Name: | Bell Labs; Murray Hill, NJ. (USA) |
Abbreviation: | belllabs |
Products: | Others Tube manufacturer |
Summary: |
Bell Laboratories (also known as Bell Labs and formerly known as AT&T Bell Laboratories and Bell Telephone Laboratories) is the research and development organization of Alcatel-Lucent and previously of the American Telephone & Telegraph Company (AT&T). Bell Laboratories has had its headquarters at Murray Hill, New Jersey, and it has research and development facilities throughout the world. |
Documents about this manufacturer/brand | |
History: |
Wikipedia: "In 1925 Western Electric Research Laboratories and part of the engineering department of the American Telephone & Telegraph company (AT&T) were consolidated to form Bell Telephone Laboratories, Inc., as a separate entity. The first president of research was Frank B. Jewett, who stayed there until 1940. The ownership of Bell Laboratories was evenly split between AT&T and the Western Electric Company. Its principal work was to design and support the equipment that Western Electric built for Bell System operating companies, including telephone exchange switches. Support work for the phone companies included the writing and maintaining of the Bell System Practices (BSP), a comprehensive series of technical manuals. Bell Labs also carried out consulting work for the Bell Telephone Companies, and U.S. government work, including Project Nike and the Apollo program. A few workers were assigned to basic research, and this attracted much attention, especially since they produced several Nobel Prize winners.
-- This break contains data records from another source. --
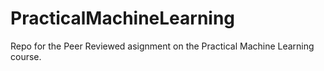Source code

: # PracticalMachineLearning
Repo for the Peer Reviewed asignment on the Practical Machine Learning course.
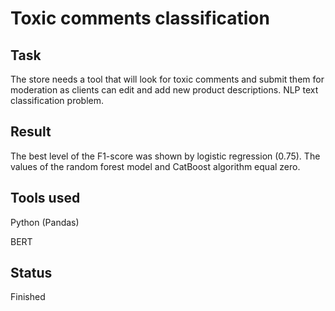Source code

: # Toxic comments classification

## Task

The store needs a tool that will look for toxic comments and submit them for moderation as clients can edit and add new product descriptions. 
NLP text classification problem.	


## Result

The best level of the F1-score was shown by logistic regression (0.75). The values of the random forest model and CatBoost algorithm equal zero.

## Tools used

Python (Pandas)

BERT


## Status

Finished
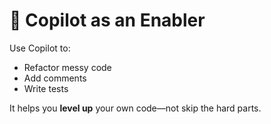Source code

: # 🚀 Copilot as an Enabler

Use Copilot to:
- Refactor messy code
- Add comments
- Write tests

It helps you **level up** your own code—not skip the hard parts.

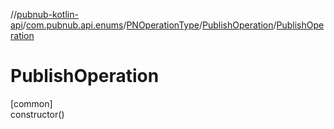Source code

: //[pubnub-kotlin-api](../../../../index.md)/[com.pubnub.api.enums](../../index.md)/[PNOperationType](../index.md)/[PublishOperation](index.md)/[PublishOperation](-publish-operation.md)

# PublishOperation

[common]\
constructor()
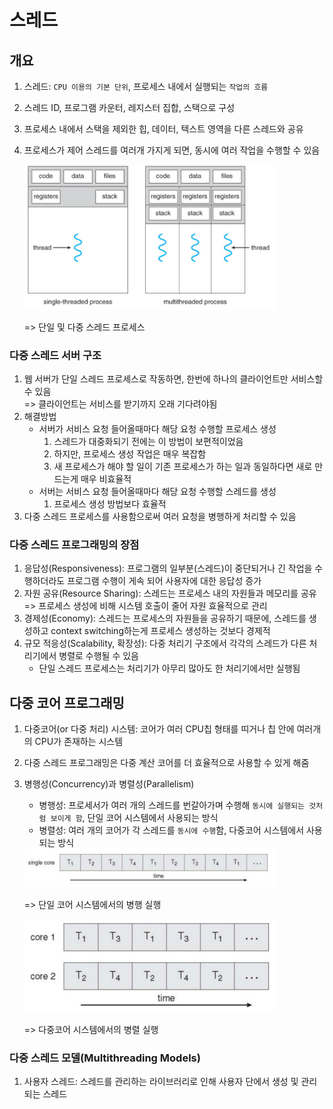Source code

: # 스레드
## 개요
1. 스레드: `CPU 이용의 기본 단위`, 프로세스 내에서 실행되는 `작업의 흐름`
2. 스레드 ID, 프로그램 카운터, 레지스터 집합, 스택으로 구성
3. 프로세스 내에서 스택을 제외한 힙, 데이터, 텍스트 영역을 다른 스레드와 공유
4. 프로세스가 제어 스레드를 여러개 가지게 되면, 동시에 여러 작업을 수행할 수 있음

    <img src="./image/multi_thread.PNG" alt="multi_thread" width="400" style="max-width:100%"/>     
    
    => 단일 및 다중 스레드 프로세스

### 다중 스레드 서버 구조
1. 웹 서버가 단일 스레드 프로세스로 작동하면, 한번에 하나의 클라이언트만 서비스할 수 있음       
    => 클라이언트는 서비스를 받기까지 오래 기다려야됨
2. 해결방법
    - 서버가 서비스 요청 들어올때마다 해당 요청 수행할 프로세스 생성
        1. 스레드가 대중화되기 전에는 이 방법이 보편적이었음
        2. 하지만, 프로세스 생성 작업은 매우 복잡함
        3. 새 프로세스가 해야 할 일이 기존 프로세스가 하는 일과 동일하다면 새로 만드는게 매우 비효율적
    - 서버는 서비스 요청 들어올때마다 해당 요청 수행할 스레드를 생성
        1. 프로세스 생성 방법보다 효율적
3. 다중 스레드 프로세스를 사용함으로써 여러 요청을 병행하게 처리할 수 있음

### 다중 스레드 프로그래밍의 장점
1. 응답성(Responsiveness): 프로그램의 일부분(스레드)이 중단되거나 긴 작업을 수행하더라도 프로그램 수행이 게속 되어 사용자에 대한 응답성 증가
2. 자원 공유(Resource Sharing): 스레드는 프로세스 내의 자원들과 메모리를 공유       
    => 프로세스 생성에 비해 시스템 호출이 줄어 자원 효율적으로 관리
3. 경제성(Economy): 스레드는 프로세스의 자원들을 공유하기 때문에, 스레드를 생성하고 context switching하는게 프로세스 생성하는 것보다 경제적
4. 규모 적응성(Scalability, 확장성): 다중 처리기 구조에서 각각의 스레드가 다른 처리기에서 병렬로 수행될 수 있음     
    - 단일 스레드 프로세스는 처리기가 아무리 많아도 한 처리기에서만 실행됨

## 다중 코어 프로그래밍
1. 다중코어(or 다중 처리) 시스템: 코어가 여러 CPU칩 형태를 띠거나 칩 안에 여러개의 CPU가 존재하는 시스템
2. 다중 스레드 프로그래밍은 다중 계산 코어를 더 효율적으로 사용할 수 있게 해줌
3. 병행성(Concurrency)과 병렬성(Parallelism)
    - 병행성: 프로세서가 여러 개의 스레드를 번갈아가며 수행해 `동시에 실행되는 것처럼 보이게 함`, 단일 코어 시스템에서 사용되는 방식
    - 병렬성: 여러 개의 코어가 각 스레드를 `동시에 수행`함, 다중코어 시스템에서 사용되는 방식
    
    <img src="./image/single_core.PNG" alt="single_core" width="400" style="max-width:100%"/>       
        
    => 단일 코어 시스템에서의 병행 실행

    <img src="./image/multi_core.PNG" alt="multi_core" width="400" style="max-width:100%"/>     
        
    => 다중코어 시스템에서의 병렬 실행

### 다중 스레드 모델(Multithreading Models)
1. 사용자 스레드: 스레드를 관리하는 라이브러리로 인해 사용자 단에서 생성 및 관리되는 스레드
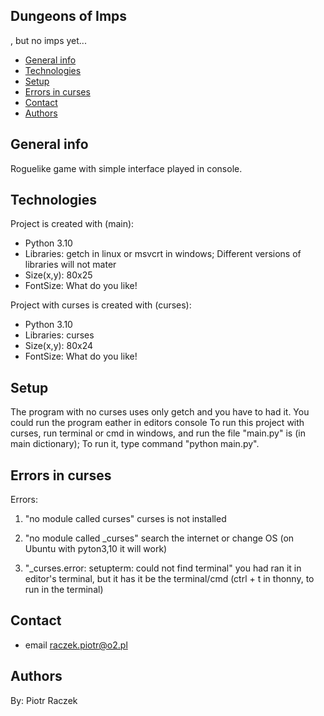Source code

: ## Dungeons of Imps
  , but no imps yet...
* [General info](#general-info)
* [Technologies](#technologies)
* [Setup](#setup)
* [Errors in curses](#Errors-in-curses)
* [Contact](#contact)
* [Authors](#authors)

## General info
Roguelike game with simple interface played in console.
	
## Technologies
Project is created with (main):
* Python 3.10
* Libraries: getch in linux or msvcrt in windows; Different versions of libraries will not mater
* Size(x,y): 80x25
* FontSize: What do you like!

Project with curses is created with (curses):
* Python 3.10
* Libraries: curses
* Size(x,y): 80x24
* FontSize: What do you like!
	
## Setup
The program with no curses uses only getch and you have to had it. You could run the program eather in editors console
To run this project with curses, run terminal or cmd in windows, and run the file "main.py" is (in main dictionary); To run it, type command "python main.py".
	
## Errors in curses
Errors:
  1. "no module called curses"
    curses is not installed

  2. "no module called _curses"
    search the internet or change OS (on Ubuntu with pyton3,10 it will work)

  3. "_curses.error: setupterm: could not find terminal"
    you had ran it in editor's terminal, but it has it be the terminal/cmd (ctrl + t in thonny, to run in the terminal)

## Contact
* email raczek.piotr@o2.pl

## Authors
By: Piotr Raczek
Until the 1940s, the laboratory's principal locations were in and around the Bell Labs Building in New York City, but many of these were moved to the New York suburbs area of New Jersey. Among the later Bell Laboratories locations in New Jersey were Murray Hill, Holmdel, New Jersey, Crawford Hill, New Jersey, the Deal Test Site, Freehold, New Jersey, Lincroft, Long Branch, Middletown, Princeton, Piscataway, Red Bank, and Whippany, New Jersey. Of these, Crawford Hill, and Whippany remain in existence. The largest grouping of people in the company was in Illinois, at Naperville-Lisle, in the Chicago area, which had the largest concentration of employees (about 11,000) prior to 2001. There also were groups of employees in Columbus, Ohio, North Andover, Massachusetts, Allentown, Pennsylvania, Reading, Pennsylvania, and Breinigsville, Pennsylvania, and Westminster, Colorado. Since 2001, many of the former locations have been scaled down, or shut down entirely. At its peak, Bell Laboratories was the premier facility of its type, developing a wide range of revolutionary technologies, including radio astronomy, the transistor, the laser, information theory, the UNIX operating system, and the C programming language. There have been seven Nobel Prizes awarded for work completed at Bell Laboratories."